In many homes, both parents work, so children must be left in the care of a childcare provider. In this case, your pediatric provider will need to complete a health assessment form that will be kept on file at the childcare center or home. This assessment assures the childcare providers that your child is not only in good health, but that he or she is also up to date on immunizations.

Back-to-school exams can be done at the same time as well-child visits but often occur during the summer months to address any concerns regarding the new school year.

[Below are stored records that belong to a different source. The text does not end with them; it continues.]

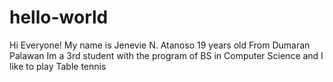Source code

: # hello-world
Hi Everyone!
My name is Jenevie N. Atanoso
19 years old
From Dumaran Palawan
Im a 3rd student with the program of BS in Computer Science
and I like to play Table tennis

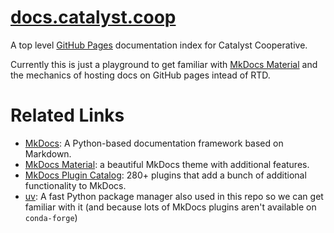 # [docs.catalyst.coop](https://docs.catalyst.coop)

A top level [GitHub Pages](https://pages.github.com/) documentation index for
Catalyst Cooperative.

Currently this is just a playground to get familiar with [MkDocs
Material](https://squidfunk.github.io/mkdocs-material/) and the
mechanics of hosting docs on GitHub pages intead of RTD.

# Related Links

- [MkDocs](https://www.mkdocs.org/): A Python-based documentation framework
  based on Markdown.
- [MkDocs Material](https://squidfunk.github.io/mkdocs-material/): a beautiful
  MkDocs theme with additional features.
- [MkDocs Plugin Catalog](https://github.com/mkdocs/catalog): 280+ plugins that add a
  bunch of additional functionality to MkDocs.
- [uv](https://docs.astral.sh/uv/guides/projects/): A fast Python package manager also
  used in this repo so we can get familiar with it (and because lots of MkDocs plugins
  aren't available on `conda-forge`)
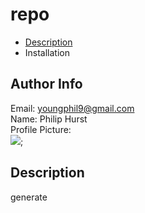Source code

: # repo

<ul><li><a href="d">Description</a></li><li>Installation</li></ul> 
 
## Author Info 
 Email: youngphil9@gmail.com<br>
 Name: Philip Hurst<br>
 Profile Picture: <br> ![](https://avatars.githubusercontent.com/u/60010868?);
 
## Description <span id="d"></span> 
generate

This is also a good time to review immunization records and get caught up on missing vaccines. And, if your child will be participating in school sports, the well-child visit can qualify as a sports physical as well. Just be sure to bring any required paperwork from the school.

These checkups are a great opportunity for you, as parents, to discuss your child’s development concerns. It’s also the perfect time to ask questions about behavior or mental health questions. Your pediatrician can be a resource for any parenting issues you may be facing as well.

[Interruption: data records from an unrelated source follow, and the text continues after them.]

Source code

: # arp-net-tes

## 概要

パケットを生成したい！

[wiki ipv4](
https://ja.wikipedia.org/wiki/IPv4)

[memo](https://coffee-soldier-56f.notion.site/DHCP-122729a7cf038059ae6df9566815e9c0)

By seeing your children regularly, your doctor will have a running history of their health and development which will help them recognize potential problems. The annual exams can detect illnesses and injuries that don’t have obvious symptoms. Plus, it’s pretty exciting for you, and your child, to see how much they have grown from one year to the next.

You and your pediatrician can build a trusting relationship that will extend to your child as he or she grows older. You’ll be able to work as a team to keep your child on the right track for physical and social development.

Linda Gobin, APRN, FNP-C

“The well-child visits help me to get to know the child and family on a personal level. This allows me to anticipate their needs.” said Linda Gobin, GraceMed Pediatric Nurse Practitioner, “The stronger the relationship I have with the child and the family, the better I can help recommend the best care for the child. Also, the child may enjoy coming to the visits more, as they learn to trust me, which helps build a successful relationship.”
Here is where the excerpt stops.